Saturday, February 7, 2015

Diversification & Resource Allocation

As someone who has managed through recessions, real estate down turns, the highest and lowest interest rates in American history, stock market corrections, 9/11 and the most recent fiscal calamity, this Blogger CEO has had to make many tough decisions and quickly for our company to remain in business and financially sound.  It hasn't been easy and sometimes painful rightsizing and off shoring has been necessary to cut expenses; but the goal must always be to remain standing to fight another day.  Sometimes that means taking two steps backward to take one step forward.  Since our company has been in business for 24 years, when many others do not even make it through the first few years after opening the doors, it would be fair to conclude that for the most part the actions that we took to deal with all of the issues we faced were correct.  Could we have done somethings better; of course, but the fact is we are still in business and focused on our company's growth and development. 

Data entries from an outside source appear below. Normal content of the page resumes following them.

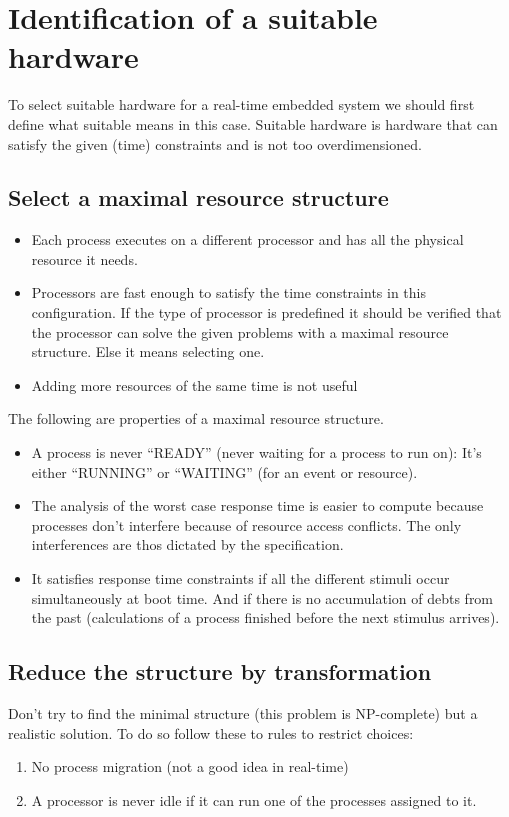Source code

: \documentclass[../main.tex]{subfiles}
\begin{document}
\chapter{Identification of a suitable hardware}
To select suitable hardware for a real-time embedded system we should first define what suitable means in this case. Suitable hardware is hardware that can satisfy the given (time) constraints and is not too overdimensioned.

\section{Select a maximal resource structure}

\begin{itemize}
	\item Each process executes on a different processor and has all the physical resource it needs.
	\item Processors are fast enough to satisfy the time constraints in this configuration. If the type of processor is predefined it should be verified that the processor can solve the given problems with a maximal resource structure. Else it means selecting one.
	\item Adding more resources of the same time is not useful
\end{itemize}

The following are properties of a maximal resource structure.
\begin{itemize}
	\item A process is never ``READY'' (never waiting for a process to run on): It's either ``RUNNING'' or ``WAITING'' (for an event or resource).
	\item The analysis of the worst case response time is easier to compute because processes don't interfere because of resource access conflicts. The only interferences are thos dictated by the specification.
	\item It satisfies response time constraints if all the different stimuli occur simultaneously at boot time. And if there is no accumulation of debts from the past (calculations of a process finished before the next stimulus arrives).
\end{itemize}

\section{Reduce the structure by transformation}
Don't try to find the minimal structure (this problem is NP-complete) but a realistic solution. 
To do so follow these to rules to restrict choices:
\begin{enumerate}
	\item No process migration (not a good idea in real-time)
	\item A processor is never idle if it can run one of the processes assigned to it.
\end{enumerate}
\end{document}

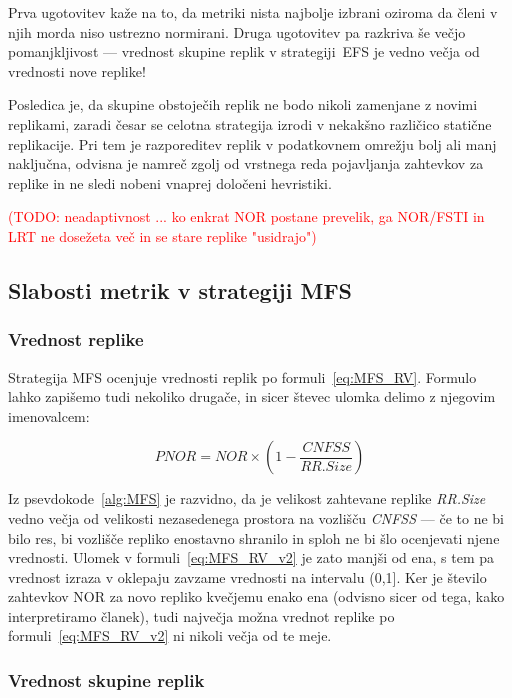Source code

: \documentclass[a4paper, 12pt]{book}
\newcommand{\TODO}[1]{\textcolor{red}{(TODO: #1)}}
\begin{document}
Prva ugotovitev kaže na to, da metriki nista najbolje izbrani oziroma da
členi v njih morda niso ustrezno normirani. Druga ugotovitev pa razkriva še
večjo pomanjkljivost --- vrednost skupine replik v strategiji~EFS je vedno
večja od vrednosti nove replike!

Posledica je, da skupine obstoječih replik ne bodo nikoli zamenjane z novimi
replikami, zaradi česar se celotna strategija izrodi v nekakšno različico
statične replikacije. Pri tem je razporeditev replik v podatkovnem
omrežju bolj ali manj naključna, odvisna je namreč zgolj od
vrstnega reda pojavljanja zahtevkov za replike in ne sledi nobeni vnaprej
določeni hevristiki.


\TODO{neadaptivnost ... ko enkrat NOR postane prevelik, ga NOR/FSTI in LRT
ne dosežeta več in se stare replike "usidrajo"}

\subsection{Slabosti metrik v strategiji MFS}

\subsubsection{Vrednost replike}

Strategija MFS ocenjuje vrednosti replik po formuli~\eqref{eq:MFS_RV}.
Formulo lahko zapišemo tudi nekoliko drugače, in sicer števec ulomka delimo z
njegovim imenovalcem:

\begin{equation}
  \mathit{PNOR} = \mathit{NOR} \times
                 \left(1 - \frac{\mathit{CNFSS}}{\mathit{ RR.Size}}\right)
  \label{eq:MFS_RV_v2}
\end{equation}

Iz psevdokode~\ref{alg:MFS} je razvidno, da je velikost zahtevane replike
\textit{RR.Size} vedno večja od velikosti nezasedenega prostora na vozlišču
\textit{CNFSS} --- če to ne bi bilo res, bi vozlišče repliko enostavno shranilo
in sploh ne bi šlo ocenjevati njene vrednosti. Ulomek v
formuli~\eqref{eq:MFS_RV_v2} je zato manjši od ena, s tem pa vrednost izraza v
oklepaju zavzame vrednosti na intervalu (0,1].
Ker je število zahtevkov NOR za novo repliko kvečjemu enako
ena (odvisno sicer od tega, kako interpretiramo članek), tudi največja možna
vrednot replike po formuli~\eqref{eq:MFS_RV_v2} ni nikoli večja od te meje.

\subsubsection{Vrednost skupine replik}
\end{document}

What this Blogger CEO has learned through it all is that it is not good to have all your eggs in one basket.  And for that reason over the years, we have focused on diversification in an attempt to ride out the business cycles.  The logic is that when one business is down another might be up to help weather the storm.  All of this boils down to resource allocation.  Management ultimately needs to decide where it will put company money; whether specific to a department, division or subsidiary.  Though emotional ties often get in the way, this should be done related to Return on Investment.  At the end of the day, if a company invests a dollar, the question must always be, where will that dollar achieve the highest return in profits to the company.

There is both a short and long term view related to investing company money.  Certainly some amount of funds must be invested in existing core businesses.  However, it is important to ascertain their future growth potential.  If margins are shrinking in a core business because of too much competition, then it may be time to implement a diversification strategy, both to protect the company from business cycles; but also to obtain higher profit margins.  Most important, the CEO of the company must always see the train coming to avoid being run over by it.  The CEO that fails to see the train in time will lose control over his or her destiny one way or another. 

When implementing a resource allocation strategy that takes money away from core businesses and invests it in new businesses, it is very likely that employees working in the core business will be very resistant, if not hostile to the changes taking place.   Some who are short sighted may even leave the company.  They may see this resource allocation adjustment as an attack on the business that is near and dear to their hearts because they are too close to it.  The CEO's job in that case is to make all employees understand that the growth and development of the company is in every one's interest and that it represents the best opportunity for promotions across business lines. 

Diversification and Resource Allocation happens every time a new annual budget is formulated and approved.   Senior Managers are always picking and choosing where they want to put money.  Companies in business for many years, probably are doing a pretty good job of it.  Those companies that fail to put money where it will provide the best return on investment, probably will not be around for long.